[WHAT TO WORK ON] Retype all the entries word for word, but omit the pictures.

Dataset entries
Content starts

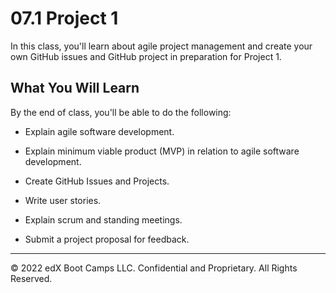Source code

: # 07.1 Project 1
In this class, you'll learn about agile project management and create your own GitHub issues and GitHub project in preparation for Project 1.

## What You Will Learn
By the end of class, you'll be able to do the following:

* Explain agile software development.

* Explain minimum viable product (MVP) in relation to agile software development.

* Create GitHub Issues and Projects.

* Write user stories.

* Explain scrum and standing meetings.

* Submit a project proposal for feedback.

---
© 2022 edX Boot Camps LLC. Confidential and Proprietary. All Rights Reserved.
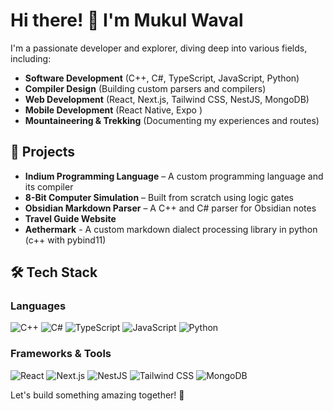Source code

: # Hi there! 👋 I'm Mukul Waval

I'm a passionate developer and explorer, diving deep into various fields, including:

- **Software Development** (C++, C#, TypeScript, JavaScript, Python)
- **Compiler Design** (Building custom parsers and compilers)
- **Web Development** (React, Next.js, Tailwind CSS, NestJS, MongoDB)
- **Mobile Development** (React Native, Expo )
- **Mountaineering & Trekking** (Documenting my experiences and routes)

## 🚀 Projects

- **Indium Programming Language** – A custom programming language and its compiler
- **8-Bit Computer Simulation** – Built from scratch using logic gates
- **Obsidian Markdown Parser** – A C++ and C# parser for Obsidian notes
- **Travel Guide Website**
- **Aethermark** - A custom markdown dialect  processing library in python (c++ with pybind11)

## 🛠️ Tech Stack

### **Languages**

![C++](https://img.shields.io/badge/C%2B%2B-00599C?style=flat&logo=c%2B%2B&logoColor=white)
![C#](https://img.shields.io/badge/C%23-239120?style=flat&logo=c-sharp&logoColor=white)
![TypeScript](https://img.shields.io/badge/TypeScript-007ACC?style=flat&logo=typescript&logoColor=white)
![JavaScript](https://img.shields.io/badge/JavaScript-F7DF1E?style=flat&logo=javascript&logoColor=black)
![Python](https://img.shields.io/badge/Python-3776AB?style=flat&logo=python&logoColor=white)

### **Frameworks & Tools**

![React](https://img.shields.io/badge/React-61DAFB?style=flat&logo=react&logoColor=black)
![Next.js](https://img.shields.io/badge/Next.js-000000?style=flat&logo=nextdotjs&logoColor=white)
![NestJS](https://img.shields.io/badge/NestJS-E0234E?style=flat&logo=nestjs&logoColor=white)
![Tailwind CSS](https://img.shields.io/badge/Tailwind_CSS-38B2AC?style=flat&logo=tailwind-css&logoColor=white)
![MongoDB](https://img.shields.io/badge/MongoDB-47A248?style=flat&logo=mongodb&logoColor=white)

Let's build something amazing together! 🚀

Content ends

[YOUR RESPONSE]
Source code

: # 07.1 Project 1
In this class, you'll learn about agile project management and create your own GitHub issues and GitHub project in preparation for Project 1.

## What You Will Learn
By the end of class, you'll be able to do the following:

* Explain agile software development.

* Explain minimum viable product (MVP) in relation to agile software development.

* Create GitHub Issues and Projects.

* Write user stories.

* Explain scrum and standing meetings.

* Submit a project proposal for feedback.

---
© 2022 edX Boot Camps LLC. Confidential and Proprietary. All Rights Reserved.
Source code

: # Hi there! 👋 I'm Mukul Waval

I'm a passionate developer and explorer, diving deep into various fields, including:

- **Software Development** (C++, C#, TypeScript, JavaScript, Python)
- **Compiler Design** (Building custom parsers and compilers)
- **Web Development** (React, Next.js, Tailwind CSS, NestJS, MongoDB)
- **Mobile Development** (React Native, Expo )
- **Mountaineering & Trekking** (Documenting my experiences and routes)

## 🚀 Projects

- **Indium Programming Language** – A custom programming language and its compiler
- **8-Bit Computer Simulation** – Built from scratch using logic gates
- **Obsidian Markdown Parser** – A C++ and C# parser for Obsidian notes
- **Travel Guide Website**
- **Aethermark** - A custom markdown dialect  processing library in python (c++ with pybind11)

## 🛠️ Tech Stack

### **Languages**

![C++](https://img.shields.io/badge/C%2B%2B-00599C?style=flat&logo=c%2B%2B&logoColor=white)
![C#](https://img.shields.io/badge/C%23-239120?style=flat&logo=c-sharp&logoColor=white)
![TypeScript](https://img.shields.io/badge/TypeScript-007ACC?style=flat&logo=typescript&logoColor=white)
![JavaScript](https://img.shields.io/badge/JavaScript-F7DF1E?style=flat&logo=javascript&logoColor=black)
![Python](https://img.shields.io/badge/Python-3776AB?style=flat&logo=python&logoColor=white)

### **Frameworks & Tools**

![React](https://img.shields.io/badge/React-61DAFB?style=flat&logo=react&logoColor=black)
![Next.js](https://img.shields.io/badge/Next.js-000000?style=flat&logo=nextdotjs&logoColor=white)
![NestJS](https://img.shields.io/badge/NestJS-E0234E?style=flat&logo=nestjs&logoColor=white)
![Tailwind CSS](https://img.shields.io/badge/Tailwind_CSS-38B2AC?style=flat&logo=tailwind-css&logoColor=white)
![MongoDB](https://img.shields.io/badge/MongoDB-47A248?style=flat&logo=mongodb&logoColor=white)

Let's build something amazing together! 🚀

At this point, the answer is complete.